Regarder vers l'avenir

Je me tourne vers l'avenir comme on ouvre sa fenêtre au petit matin : le prochain chapitre s’esquisse déjà. Au sein de l'OTAN, je mettrai mon savoir-faire au service de la stabilité sociale et la défense des valeurs démocratiques. Cette mission exige de la minutie et de la persévérance. Le rythme sera différent de celui de l'institut, mais l’enjeu n'en sera que plus grand. Nous vivons une époque où savoir écouter n’est plus une option.

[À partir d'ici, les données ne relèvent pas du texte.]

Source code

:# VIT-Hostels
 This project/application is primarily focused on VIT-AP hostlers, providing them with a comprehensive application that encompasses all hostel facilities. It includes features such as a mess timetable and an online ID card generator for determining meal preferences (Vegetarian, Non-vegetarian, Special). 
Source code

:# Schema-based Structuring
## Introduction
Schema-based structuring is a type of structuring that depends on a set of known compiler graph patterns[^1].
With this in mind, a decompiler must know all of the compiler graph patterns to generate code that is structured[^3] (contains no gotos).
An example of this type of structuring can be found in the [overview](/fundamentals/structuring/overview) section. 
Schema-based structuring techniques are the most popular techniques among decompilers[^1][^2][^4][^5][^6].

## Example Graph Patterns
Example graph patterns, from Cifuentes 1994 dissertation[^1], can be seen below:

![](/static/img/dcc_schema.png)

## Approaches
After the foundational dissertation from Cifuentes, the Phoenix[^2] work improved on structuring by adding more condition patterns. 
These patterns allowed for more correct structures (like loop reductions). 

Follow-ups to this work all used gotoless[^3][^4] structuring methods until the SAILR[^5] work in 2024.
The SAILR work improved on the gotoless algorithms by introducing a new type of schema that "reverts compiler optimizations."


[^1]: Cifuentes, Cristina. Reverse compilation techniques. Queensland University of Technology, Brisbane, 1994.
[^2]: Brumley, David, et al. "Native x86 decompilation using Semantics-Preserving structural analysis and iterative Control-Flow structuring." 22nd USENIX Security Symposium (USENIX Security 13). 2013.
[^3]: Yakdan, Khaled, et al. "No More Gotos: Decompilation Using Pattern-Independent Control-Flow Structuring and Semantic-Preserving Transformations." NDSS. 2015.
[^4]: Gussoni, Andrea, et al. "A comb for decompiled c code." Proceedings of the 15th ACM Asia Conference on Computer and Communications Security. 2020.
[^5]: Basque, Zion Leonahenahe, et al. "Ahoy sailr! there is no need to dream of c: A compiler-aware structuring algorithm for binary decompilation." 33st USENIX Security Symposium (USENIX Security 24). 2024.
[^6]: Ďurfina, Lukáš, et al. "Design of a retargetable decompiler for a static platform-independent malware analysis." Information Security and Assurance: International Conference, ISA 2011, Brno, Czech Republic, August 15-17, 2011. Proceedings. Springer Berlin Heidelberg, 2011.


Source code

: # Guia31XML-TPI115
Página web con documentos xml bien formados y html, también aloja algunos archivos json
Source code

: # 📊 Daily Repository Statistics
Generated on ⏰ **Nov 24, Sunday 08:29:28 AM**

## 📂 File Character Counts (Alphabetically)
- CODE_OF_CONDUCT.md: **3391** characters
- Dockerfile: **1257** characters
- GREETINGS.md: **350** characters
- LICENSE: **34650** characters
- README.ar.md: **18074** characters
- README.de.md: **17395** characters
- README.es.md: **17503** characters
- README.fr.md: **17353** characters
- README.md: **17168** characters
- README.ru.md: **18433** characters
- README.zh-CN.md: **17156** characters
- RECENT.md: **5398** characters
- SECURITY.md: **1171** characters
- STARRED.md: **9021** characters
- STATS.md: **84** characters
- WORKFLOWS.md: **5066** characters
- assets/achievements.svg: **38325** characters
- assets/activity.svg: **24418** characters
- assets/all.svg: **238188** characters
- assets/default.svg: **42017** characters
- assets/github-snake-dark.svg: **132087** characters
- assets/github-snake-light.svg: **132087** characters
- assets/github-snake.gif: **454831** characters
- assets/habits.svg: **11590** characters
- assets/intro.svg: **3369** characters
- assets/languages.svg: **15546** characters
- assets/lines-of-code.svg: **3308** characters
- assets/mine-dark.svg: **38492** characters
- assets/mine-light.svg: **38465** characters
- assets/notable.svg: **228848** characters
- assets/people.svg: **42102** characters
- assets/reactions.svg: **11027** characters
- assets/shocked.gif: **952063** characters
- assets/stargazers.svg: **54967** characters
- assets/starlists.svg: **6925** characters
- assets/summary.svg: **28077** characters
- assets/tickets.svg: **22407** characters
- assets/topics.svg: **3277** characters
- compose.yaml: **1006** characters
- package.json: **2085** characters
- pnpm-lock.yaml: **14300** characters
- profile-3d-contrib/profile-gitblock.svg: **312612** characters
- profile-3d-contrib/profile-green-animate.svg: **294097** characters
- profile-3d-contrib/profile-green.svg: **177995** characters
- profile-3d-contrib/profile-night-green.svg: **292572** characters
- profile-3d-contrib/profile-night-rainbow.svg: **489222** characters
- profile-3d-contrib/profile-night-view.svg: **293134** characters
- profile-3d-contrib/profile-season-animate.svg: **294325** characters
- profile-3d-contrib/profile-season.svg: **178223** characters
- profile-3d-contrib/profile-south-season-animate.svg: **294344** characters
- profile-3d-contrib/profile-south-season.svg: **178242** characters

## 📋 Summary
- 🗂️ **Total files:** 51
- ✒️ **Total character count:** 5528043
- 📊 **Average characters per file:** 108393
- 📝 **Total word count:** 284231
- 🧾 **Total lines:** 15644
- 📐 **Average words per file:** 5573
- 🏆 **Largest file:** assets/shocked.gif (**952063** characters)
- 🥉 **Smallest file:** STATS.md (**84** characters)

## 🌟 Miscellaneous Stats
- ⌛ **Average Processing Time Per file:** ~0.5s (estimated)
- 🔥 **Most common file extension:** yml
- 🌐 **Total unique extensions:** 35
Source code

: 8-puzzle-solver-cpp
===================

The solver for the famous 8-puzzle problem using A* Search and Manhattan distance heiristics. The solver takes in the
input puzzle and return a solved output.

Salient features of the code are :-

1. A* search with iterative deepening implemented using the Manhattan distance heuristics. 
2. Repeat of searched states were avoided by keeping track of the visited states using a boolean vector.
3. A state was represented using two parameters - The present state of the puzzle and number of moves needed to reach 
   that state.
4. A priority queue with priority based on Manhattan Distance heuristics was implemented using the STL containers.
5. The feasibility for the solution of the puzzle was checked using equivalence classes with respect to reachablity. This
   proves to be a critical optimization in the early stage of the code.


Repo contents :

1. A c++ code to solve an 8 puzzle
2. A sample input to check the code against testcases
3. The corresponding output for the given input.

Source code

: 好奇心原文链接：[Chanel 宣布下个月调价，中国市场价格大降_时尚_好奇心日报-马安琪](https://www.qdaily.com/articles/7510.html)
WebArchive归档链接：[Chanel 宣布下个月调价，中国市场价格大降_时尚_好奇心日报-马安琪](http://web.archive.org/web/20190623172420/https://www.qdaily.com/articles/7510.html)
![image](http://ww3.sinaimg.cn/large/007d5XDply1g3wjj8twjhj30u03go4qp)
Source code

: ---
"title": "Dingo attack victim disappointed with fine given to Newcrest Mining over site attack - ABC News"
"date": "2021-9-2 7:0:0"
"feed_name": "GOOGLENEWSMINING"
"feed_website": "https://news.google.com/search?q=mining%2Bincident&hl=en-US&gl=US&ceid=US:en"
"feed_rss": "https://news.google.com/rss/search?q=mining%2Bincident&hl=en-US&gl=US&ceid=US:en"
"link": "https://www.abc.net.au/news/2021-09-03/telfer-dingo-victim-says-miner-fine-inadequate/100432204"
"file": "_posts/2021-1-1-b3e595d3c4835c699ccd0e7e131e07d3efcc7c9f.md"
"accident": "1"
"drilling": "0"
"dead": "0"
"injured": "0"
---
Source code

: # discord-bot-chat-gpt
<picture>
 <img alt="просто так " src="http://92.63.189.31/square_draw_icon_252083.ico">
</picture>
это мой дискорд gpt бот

Mon vœu ? Que vous considériez le portail que nous avons développé comme une boîte à outils vivante et non comme des archives figées dans le temps. Partagez le lien, sélectionnez des passages à discuter avec votre équipe. S’ils éclairent vos réflexions, alors notre portail aura atteint son objectif.

Conclusion

Séissmo ne disparaît pas : elle se transforme en un patrimoine accessible et vivant. Certaines pages se tournent pour que nous saisissions mieux la portée de ce qui a été construit. Je remercie celles et ceux qui ont partagé cette aventure à mes côtés et mon regard se tourne désormais vers l’Europe et le monde démocratique libre pour l’écouter et y déceler les enjeux de demain.